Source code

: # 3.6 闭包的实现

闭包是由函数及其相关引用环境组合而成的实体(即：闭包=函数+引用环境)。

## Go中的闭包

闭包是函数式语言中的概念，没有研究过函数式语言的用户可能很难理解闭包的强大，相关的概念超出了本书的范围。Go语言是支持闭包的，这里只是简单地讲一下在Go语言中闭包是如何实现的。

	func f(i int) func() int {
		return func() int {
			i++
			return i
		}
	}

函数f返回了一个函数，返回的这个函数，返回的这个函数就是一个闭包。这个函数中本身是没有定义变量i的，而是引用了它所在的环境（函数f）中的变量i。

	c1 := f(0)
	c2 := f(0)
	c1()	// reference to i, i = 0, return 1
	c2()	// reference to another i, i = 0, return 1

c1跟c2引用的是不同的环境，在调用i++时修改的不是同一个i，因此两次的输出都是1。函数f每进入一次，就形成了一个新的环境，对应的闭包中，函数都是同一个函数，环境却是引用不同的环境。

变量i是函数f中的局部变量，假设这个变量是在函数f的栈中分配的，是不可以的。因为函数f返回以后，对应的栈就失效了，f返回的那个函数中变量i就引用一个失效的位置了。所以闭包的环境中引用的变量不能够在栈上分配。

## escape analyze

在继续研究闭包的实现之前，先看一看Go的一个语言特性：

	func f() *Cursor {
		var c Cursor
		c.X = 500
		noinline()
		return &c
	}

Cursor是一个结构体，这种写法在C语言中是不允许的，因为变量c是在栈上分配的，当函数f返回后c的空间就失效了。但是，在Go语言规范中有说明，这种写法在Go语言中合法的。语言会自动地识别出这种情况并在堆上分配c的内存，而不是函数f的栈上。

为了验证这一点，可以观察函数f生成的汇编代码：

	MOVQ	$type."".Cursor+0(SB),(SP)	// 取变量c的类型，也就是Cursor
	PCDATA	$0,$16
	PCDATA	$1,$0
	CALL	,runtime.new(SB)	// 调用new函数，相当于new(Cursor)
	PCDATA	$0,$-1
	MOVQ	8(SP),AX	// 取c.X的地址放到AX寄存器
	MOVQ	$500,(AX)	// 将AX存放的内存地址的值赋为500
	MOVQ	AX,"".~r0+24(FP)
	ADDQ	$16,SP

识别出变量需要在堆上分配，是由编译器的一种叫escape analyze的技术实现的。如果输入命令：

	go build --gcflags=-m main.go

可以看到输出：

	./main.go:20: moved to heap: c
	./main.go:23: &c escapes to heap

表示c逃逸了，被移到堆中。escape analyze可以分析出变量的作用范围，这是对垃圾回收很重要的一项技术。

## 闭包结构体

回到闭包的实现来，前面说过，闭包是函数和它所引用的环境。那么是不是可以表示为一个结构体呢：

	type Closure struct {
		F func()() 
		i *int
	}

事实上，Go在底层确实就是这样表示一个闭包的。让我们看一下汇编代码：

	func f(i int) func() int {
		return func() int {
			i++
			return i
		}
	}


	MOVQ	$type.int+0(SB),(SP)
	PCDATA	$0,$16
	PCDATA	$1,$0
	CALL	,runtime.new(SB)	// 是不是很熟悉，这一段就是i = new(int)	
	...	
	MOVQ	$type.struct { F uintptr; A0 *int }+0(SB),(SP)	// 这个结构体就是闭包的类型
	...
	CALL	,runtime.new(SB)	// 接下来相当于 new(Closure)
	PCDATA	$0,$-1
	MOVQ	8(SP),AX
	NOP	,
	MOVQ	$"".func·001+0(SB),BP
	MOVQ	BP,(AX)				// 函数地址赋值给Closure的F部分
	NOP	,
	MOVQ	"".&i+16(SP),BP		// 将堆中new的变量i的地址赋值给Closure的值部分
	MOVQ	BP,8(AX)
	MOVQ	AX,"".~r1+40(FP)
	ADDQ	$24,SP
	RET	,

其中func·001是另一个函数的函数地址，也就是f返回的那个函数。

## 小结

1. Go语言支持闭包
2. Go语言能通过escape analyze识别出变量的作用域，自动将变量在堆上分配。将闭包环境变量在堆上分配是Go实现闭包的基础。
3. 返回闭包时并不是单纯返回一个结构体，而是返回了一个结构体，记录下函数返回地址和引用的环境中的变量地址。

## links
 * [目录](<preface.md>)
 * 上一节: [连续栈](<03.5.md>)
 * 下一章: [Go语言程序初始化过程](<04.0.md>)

- - - - - - -

--- EXERCISE AIM ---
The response has to give back every record verbatim.

--- OUTPUT ---
Source code

: # 3.6 闭包的实现

闭包是由函数及其相关引用环境组合而成的实体(即：闭包=函数+引用环境)。

## Go中的闭包

闭包是函数式语言中的概念，没有研究过函数式语言的用户可能很难理解闭包的强大，相关的概念超出了本书的范围。Go语言是支持闭包的，这里只是简单地讲一下在Go语言中闭包是如何实现的。

	func f(i int) func() int {
		return func() int {
			i++
			return i
		}
	}

函数f返回了一个函数，返回的这个函数，返回的这个函数就是一个闭包。这个函数中本身是没有定义变量i的，而是引用了它所在的环境（函数f）中的变量i。

	c1 := f(0)
	c2 := f(0)
	c1()	// reference to i, i = 0, return 1
	c2()	// reference to another i, i = 0, return 1

c1跟c2引用的是不同的环境，在调用i++时修改的不是同一个i，因此两次的输出都是1。函数f每进入一次，就形成了一个新的环境，对应的闭包中，函数都是同一个函数，环境却是引用不同的环境。

变量i是函数f中的局部变量，假设这个变量是在函数f的栈中分配的，是不可以的。因为函数f返回以后，对应的栈就失效了，f返回的那个函数中变量i就引用一个失效的位置了。所以闭包的环境中引用的变量不能够在栈上分配。

## escape analyze

在继续研究闭包的实现之前，先看一看Go的一个语言特性：

	func f() *Cursor {
		var c Cursor
		c.X = 500
		noinline()
		return &c
	}

Cursor是一个结构体，这种写法在C语言中是不允许的，因为变量c是在栈上分配的，当函数f返回后c的空间就失效了。但是，在Go语言规范中有说明，这种写法在Go语言中合法的。语言会自动地识别出这种情况并在堆上分配c的内存，而不是函数f的栈上。

为了验证这一点，可以观察函数f生成的汇编代码：

	MOVQ	$type."".Cursor+0(SB),(SP)	// 取变量c的类型，也就是Cursor
	PCDATA	$0,$16
	PCDATA	$1,$0
	CALL	,runtime.new(SB)	// 调用new函数，相当于new(Cursor)
	PCDATA	$0,$-1
	MOVQ	8(SP),AX	// 取c.X的地址放到AX寄存器
	MOVQ	$500,(AX)	// 将AX存放的内存地址的值赋为500
	MOVQ	AX,"".~r0+24(FP)
	ADDQ	$16,SP

识别出变量需要在堆上分配，是由编译器的一种叫escape analyze的技术实现的。如果输入命令：

	go build --gcflags=-m main.go

可以看到输出：

	./main.go:20: moved to heap: c
	./main.go:23: &c escapes to heap

表示c逃逸了，被移到堆中。escape analyze可以分析出变量的作用范围，这是对垃圾回收很重要的一项技术。

## 闭包结构体

回到闭包的实现来，前面说过，闭包是函数和它所引用的环境。那么是不是可以表示为一个结构体呢：

	type Closure struct {
		F func()() 
		i *int
	}

事实上，Go在底层确实就是这样表示一个闭包的。让我们看一下汇编代码：

	func f(i int) func() int {
		return func() int {
			i++
			return i
		}
	}


	MOVQ	$type.int+0(SB),(SP)
	PCDATA	$0,$16
	PCDATA	$1,$0
	CALL	,runtime.new(SB)	// 是不是很熟悉，这一段就是i = new(int)	
	...	
	MOVQ	$type.struct { F uintptr; A0 *int }+0(SB),(SP)	// 这个结构体就是闭包的类型
	...
	CALL	,runtime.new(SB)	// 接下来相当于 new(Closure)
	PCDATA	$0,$-1
	MOVQ	8(SP),AX
	NOP	,
	MOVQ	$"".func·001+0(SB),BP
	MOVQ	BP,(AX)				// 函数地址赋值给Closure的F部分
	NOP	,
	MOVQ	"".&i+16(SP),BP		// 将堆中new的变量i的地址赋值给Closure的值部分
	MOVQ	BP,8(AX)
	MOVQ	AX,"".~r1+40(FP)
	ADDQ	$24,SP
	RET	,

其中func·001是另一个函数的函数地址，也就是f返回的那个函数。

## 小结

1. Go语言支持闭包
2. Go语言能通过escape analyze识别出变量的作用域，自动将变量在堆上分配。将闭包环境变量在堆上分配是Go实现闭包的基础。
3. 返回闭包时并不是单纯返回一个结构体，而是返回了一个结构体，记录下函数返回地址和引用的环境中的变量地址。

## links
 * [目录](<preface.md>)
 * 上一节: [连续栈](<03.5.md>)
 * 下一章: [Go语言程序初始化过程](<04.0.md>)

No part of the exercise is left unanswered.